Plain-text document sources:
↓↓↓

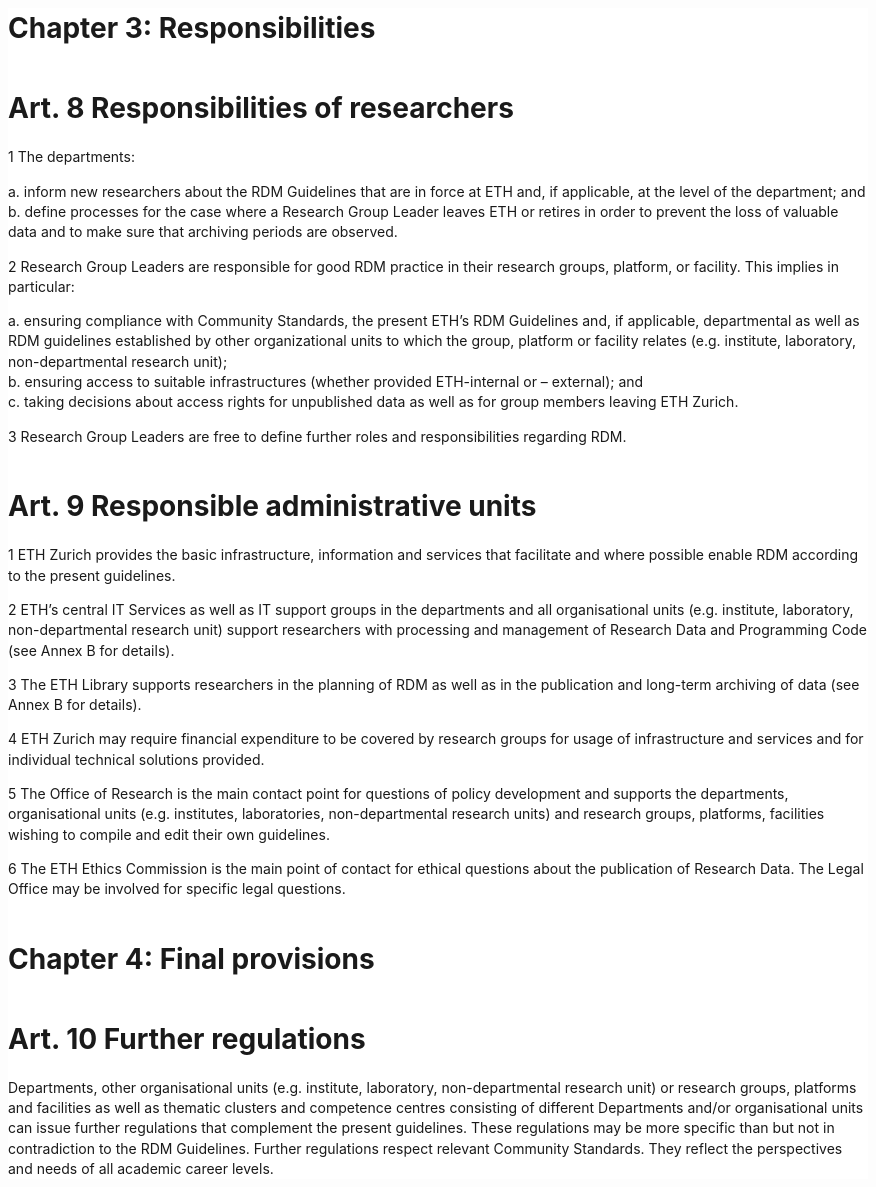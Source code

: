 # Chapter 3: Responsibilities  

# Art. 8   Responsibilities of researchers  

1 The departments:  

a. inform new researchers about the RDM Guidelines that are in force at ETH and, if applicable, at the level of the department; and   
b. define processes for the case where a Research Group Leader leaves ETH or retires in order to prevent the loss of valuable data and to make sure that archiving periods are observed.  

2 Research Group Leaders are responsible for good RDM practice in their research groups, platform, or facility. This implies in particular:  

a. ensuring compliance with Community Standards, the present ETH’s RDM Guidelines and, if applicable, departmental as well as RDM guidelines established by other organizational units to which the group, platform or facility relates (e.g. institute, laboratory, non-departmental research unit);   
b. ensuring access to suitable infrastructures (whether provided ETH-internal or – external); and   
c. taking decisions about access rights for unpublished data as well as for group members leaving ETH Zurich.  

3 Research Group Leaders are free to define further roles and responsibilities regarding RDM.  

# Art. 9   Responsible administrative units  

1 ETH Zurich provides the basic infrastructure, information and services that facilitate and where possible enable RDM according to the present guidelines.  

2 ETH’s central IT Services as well as IT support groups in the departments and all organisational units (e.g. institute, laboratory, non-departmental research unit) support researchers with processing and management of Research Data and Programming Code (see Annex B for details).  

3 The ETH Library supports researchers in the planning of RDM as well as in the publication and long-term archiving of data (see Annex B for details).  

4 ETH Zurich may require financial expenditure to be covered by research groups for usage of infrastructure and services and for individual technical solutions provided.  

5 The Office of Research is the main contact point for questions of policy development and supports the departments, organisational units (e.g. institutes, laboratories, non-departmental research units) and research groups, platforms, facilities wishing to compile and edit their own guidelines.  

6 The ETH Ethics Commission is the main point of contact for ethical questions about the publication of Research Data. The Legal Office may be involved for specific legal questions.  

# Chapter 4: Final provisions  

# Art. 10   Further regulations  

Departments, other organisational units (e.g. institute, laboratory, non-departmental research unit) or research groups, platforms and facilities as well as thematic clusters and competence centres consisting of different Departments and/or organisational units can issue further regulations that complement the present guidelines. These regulations may be more specific than but not in contradiction to the RDM Guidelines. Further regulations respect relevant Community Standards. They reflect the perspectives and needs of all academic career levels.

↑↑↑

### [WHAT THE TASK REQUIRES]
For the string "Chapter", search the preceding data and copy every line that includes it.

### [REPLY TO THE TASK]
: # Chapter 3: Responsibilities  
# Chapter 4: Final provisions  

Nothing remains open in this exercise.